EXERCISE OBJECTIVE => Should a line in the entries below contain "setlength", return that line.

THE RECORDS =>
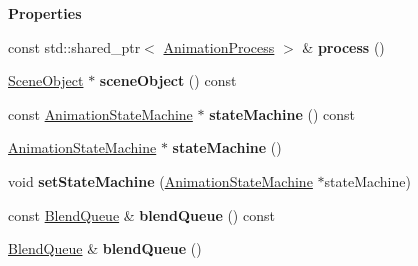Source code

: \begin{Indent}\textbf{ Properties}\par
\begin{DoxyCompactItemize}
\item 
\mbox{\label{classrev_1_1_animation_controller_ab66ad4d409da8ecf24fe46698488d63a}} 
const std\+::shared\+\_\+ptr$<$ \mbox{\hyperlink{classrev_1_1_animation_process}{Animation\+Process}} $>$ \& {\bfseries process} ()
\item 
\mbox{\label{classrev_1_1_animation_controller_a5b8b7acad9125953bc06b1c1ec9ebeb0}} 
\mbox{\hyperlink{classrev_1_1_scene_object}{Scene\+Object}} $\ast$ {\bfseries scene\+Object} () const
\item 
\mbox{\label{classrev_1_1_animation_controller_ad7875a92031b008cf6e97c0316b6acc6}} 
const \mbox{\hyperlink{classrev_1_1_animation_state_machine}{Animation\+State\+Machine}} $\ast$ {\bfseries state\+Machine} () const
\item 
\mbox{\label{classrev_1_1_animation_controller_ae165e99494c8c88c13352edf5b2896cb}} 
\mbox{\hyperlink{classrev_1_1_animation_state_machine}{Animation\+State\+Machine}} $\ast$ {\bfseries state\+Machine} ()
\item 
\mbox{\label{classrev_1_1_animation_controller_a0ee5b18a516a9160343e45703d122bd6}} 
void {\bfseries set\+State\+Machine} (\mbox{\hyperlink{classrev_1_1_animation_state_machine}{Animation\+State\+Machine}} $\ast$state\+Machine)
\item 
\mbox{\label{classrev_1_1_animation_controller_a42acaeb1d552b92840a489d1faf92537}} 
const \mbox{\hyperlink{classrev_1_1_blend_queue}{Blend\+Queue}} \& {\bfseries blend\+Queue} () const
\item 
\mbox{\label{classrev_1_1_animation_controller_a1fb737a40cac83a6740a4d3a5ec6f200}} 
\mbox{\hyperlink{classrev_1_1_blend_queue}{Blend\+Queue}} \& {\bfseries blend\+Queue} ()
\end{DoxyCompactItemize}
\end{Indent}
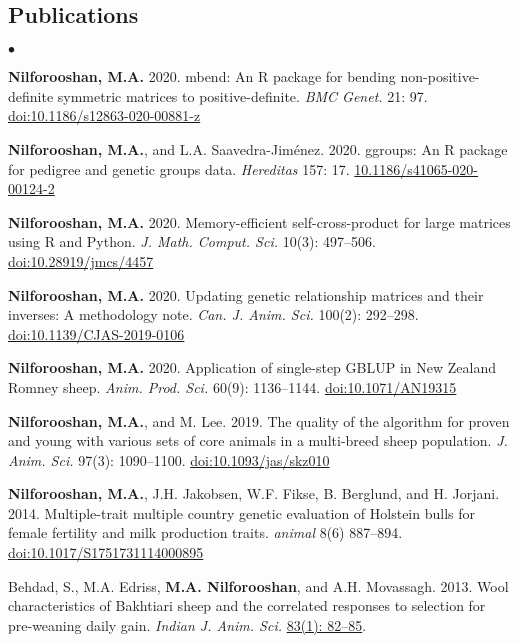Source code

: \documentclass[margin,line]{res}
\newenvironment{list2}{
  \begin{list}{$\bullet$}{%
      \setlength{\itemsep}{0in}
      \setlength{\parsep}{0in} \setlength{\parskip}{0in}
      \setlength{\topsep}{0in} \setlength{\partopsep}{0in}
      \setlength{\leftmargin}{0.2in}}}{\end{list}}
\begin{document}
\begin{resume}
\section{\sc Publications}

\begin{list2}
\item {\bf Nilforooshan, M.A.} 2020. mbend: An R package for bending non-positive-deﬁnite symmetric matrices to positive-deﬁnite. {\em BMC Genet.} 21: 97. \href{https://doi.org/10.1186/s12863-020-00881-z}{doi:10.1186/s12863-020-00881-z}
\item {\bf Nilforooshan, M.A.}, and L.A. Saavedra-Jim\'{e}nez. 2020. ggroups: An R package for pedigree and genetic groups data. {\em Hereditas} 157: 17. \href{https://doi.org/10.1186/s41065-020-00124-2}{10.1186/s41065-020-00124-2}
\item {\bf Nilforooshan, M.A.} 2020. Memory-efficient self-cross-product for large matrices using R and Python. {\em J. Math. Comput. Sci.} 10(3): 497--506. \href{https://doi.org/10.28919/jmcs/4457}{doi:10.28919/jmcs/4457}
\item {\bf Nilforooshan, M.A.} 2020. Updating genetic relationship matrices and their inverses: A methodology note. {\em Can. J. Anim. Sci.} 100(2): 292--298. \href{https://doi.org/10.1139/CJAS-2019-0106}{doi:10.1139/CJAS-2019-0106}
\item {\bf Nilforooshan, M.A.} 2020. Application of single-step GBLUP in New Zealand Romney sheep. {\em Anim. Prod. Sci.} 60(9): 1136--1144. \href{https://doi.org/10.1071/AN19315}{doi:10.1071/AN19315}
\item {\bf Nilforooshan, M.A.}, and M. Lee. 2019. The quality of the algorithm for proven and young with various sets of core animals in a multi-breed sheep population. {\em J. Anim. Sci.} 97(3): 1090--1100. \href{https://doi.org/10.1093/jas/skz010}{doi:10.1093/jas/skz010}
\item {\bf Nilforooshan, M.A.}, J.H. Jakobsen, W.F. Fikse, B. Berglund, and H. Jorjani. 2014. Multiple-trait multiple country genetic evaluation of Holstein bulls for female fertility and milk production traits. {\em animal} 8(6) 887--894. \href{https://doi.org/10.1017/S1751731114000895}{doi:10.1017/S1751731114000895}
\item Behdad, S., M.A. Edriss, {\bf M.A. Nilforooshan}, and A.H. Movassagh. 2013. Wool characteristics of Bakhtiari sheep and the correlated responses to selection for pre-weaning daily gain. {\em Indian J. Anim. Sci.} \href{http://epubs.icar.org.in/ejournal/index.php/IJAnS/article/view/26453}{83(1): 82--85}.

\end{list2}
\end{resume}
\end{document}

ANSWER BOX =>
      \setlength{\itemsep}{0in}
      \setlength{\parsep}{0in} \setlength{\parskip}{0in}
      \setlength{\topsep}{0in} \setlength{\partopsep}{0in}
      \setlength{\leftmargin}{0.2in}}}{\end{list}}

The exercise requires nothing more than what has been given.